DATA —
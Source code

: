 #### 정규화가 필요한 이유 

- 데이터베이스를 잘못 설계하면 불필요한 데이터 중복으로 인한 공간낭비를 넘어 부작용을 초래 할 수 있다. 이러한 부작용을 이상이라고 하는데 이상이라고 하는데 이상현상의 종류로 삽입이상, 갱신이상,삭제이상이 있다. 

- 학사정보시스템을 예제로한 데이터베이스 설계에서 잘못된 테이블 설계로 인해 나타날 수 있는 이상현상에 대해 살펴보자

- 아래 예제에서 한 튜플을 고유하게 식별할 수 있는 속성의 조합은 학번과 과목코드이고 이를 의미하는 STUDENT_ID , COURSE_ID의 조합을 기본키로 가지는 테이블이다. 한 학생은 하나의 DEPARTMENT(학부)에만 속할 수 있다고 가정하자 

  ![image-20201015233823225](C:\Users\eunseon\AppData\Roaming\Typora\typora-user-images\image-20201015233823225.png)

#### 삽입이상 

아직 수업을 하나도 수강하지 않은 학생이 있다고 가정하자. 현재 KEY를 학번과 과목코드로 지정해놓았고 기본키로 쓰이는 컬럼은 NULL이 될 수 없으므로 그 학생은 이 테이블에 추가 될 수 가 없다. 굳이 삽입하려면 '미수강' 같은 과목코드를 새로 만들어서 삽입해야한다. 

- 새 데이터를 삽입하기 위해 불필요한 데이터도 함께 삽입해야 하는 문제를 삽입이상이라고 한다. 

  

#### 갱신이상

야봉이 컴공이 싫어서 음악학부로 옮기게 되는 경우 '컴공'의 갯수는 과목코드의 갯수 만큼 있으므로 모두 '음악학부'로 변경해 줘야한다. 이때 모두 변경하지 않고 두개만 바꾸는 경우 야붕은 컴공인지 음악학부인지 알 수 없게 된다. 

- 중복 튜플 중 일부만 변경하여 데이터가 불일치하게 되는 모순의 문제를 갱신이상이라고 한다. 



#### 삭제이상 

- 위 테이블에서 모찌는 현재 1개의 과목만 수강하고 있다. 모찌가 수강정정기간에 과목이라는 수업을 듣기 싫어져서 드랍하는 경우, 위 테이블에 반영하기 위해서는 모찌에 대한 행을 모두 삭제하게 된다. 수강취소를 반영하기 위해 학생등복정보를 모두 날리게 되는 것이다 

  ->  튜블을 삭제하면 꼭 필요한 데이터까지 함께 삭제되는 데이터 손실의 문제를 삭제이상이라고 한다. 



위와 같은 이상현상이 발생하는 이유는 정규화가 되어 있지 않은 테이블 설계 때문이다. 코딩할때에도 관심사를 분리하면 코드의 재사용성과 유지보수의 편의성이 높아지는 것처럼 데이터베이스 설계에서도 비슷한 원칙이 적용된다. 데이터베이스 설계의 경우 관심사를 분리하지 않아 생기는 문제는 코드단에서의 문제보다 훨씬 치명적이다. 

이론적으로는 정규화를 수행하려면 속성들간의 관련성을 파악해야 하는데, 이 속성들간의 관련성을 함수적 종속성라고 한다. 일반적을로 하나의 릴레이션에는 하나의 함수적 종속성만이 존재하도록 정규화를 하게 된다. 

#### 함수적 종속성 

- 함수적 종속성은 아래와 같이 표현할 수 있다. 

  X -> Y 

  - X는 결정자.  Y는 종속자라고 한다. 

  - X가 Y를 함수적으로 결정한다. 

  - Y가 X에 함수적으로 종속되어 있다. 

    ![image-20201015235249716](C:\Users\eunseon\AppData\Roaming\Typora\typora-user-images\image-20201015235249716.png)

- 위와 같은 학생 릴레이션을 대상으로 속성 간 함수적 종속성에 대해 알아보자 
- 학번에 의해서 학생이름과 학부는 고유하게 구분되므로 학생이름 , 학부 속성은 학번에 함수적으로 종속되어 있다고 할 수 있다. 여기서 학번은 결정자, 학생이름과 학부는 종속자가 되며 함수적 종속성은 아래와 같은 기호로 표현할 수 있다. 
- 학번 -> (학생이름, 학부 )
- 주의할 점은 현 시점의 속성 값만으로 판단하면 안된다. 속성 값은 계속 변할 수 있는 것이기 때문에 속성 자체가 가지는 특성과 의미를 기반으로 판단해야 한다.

INSTRUCTIONS TO FOLLOW — In the listing above, take the line containing "#### 함수적 종속성" as the start and write out every line through the last one exactly, with nothing added.

EXERCISE ANSWER —
#### 함수적 종속성 

- 함수적 종속성은 아래와 같이 표현할 수 있다. 

  X -> Y 

  - X는 결정자.  Y는 종속자라고 한다. 

  - X가 Y를 함수적으로 결정한다. 

  - Y가 X에 함수적으로 종속되어 있다. 

    ![image-20201015235249716](C:\Users\eunseon\AppData\Roaming\Typora\typora-user-images\image-20201015235249716.png)

- 위와 같은 학생 릴레이션을 대상으로 속성 간 함수적 종속성에 대해 알아보자 
- 학번에 의해서 학생이름과 학부는 고유하게 구분되므로 학생이름 , 학부 속성은 학번에 함수적으로 종속되어 있다고 할 수 있다. 여기서 학번은 결정자, 학생이름과 학부는 종속자가 되며 함수적 종속성은 아래와 같은 기호로 표현할 수 있다. 
- 학번 -> (학생이름, 학부 )
- 주의할 점은 현 시점의 속성 값만으로 판단하면 안된다. 속성 값은 계속 변할 수 있는 것이기 때문에 속성 자체가 가지는 특성과 의미를 기반으로 판단해야 한다.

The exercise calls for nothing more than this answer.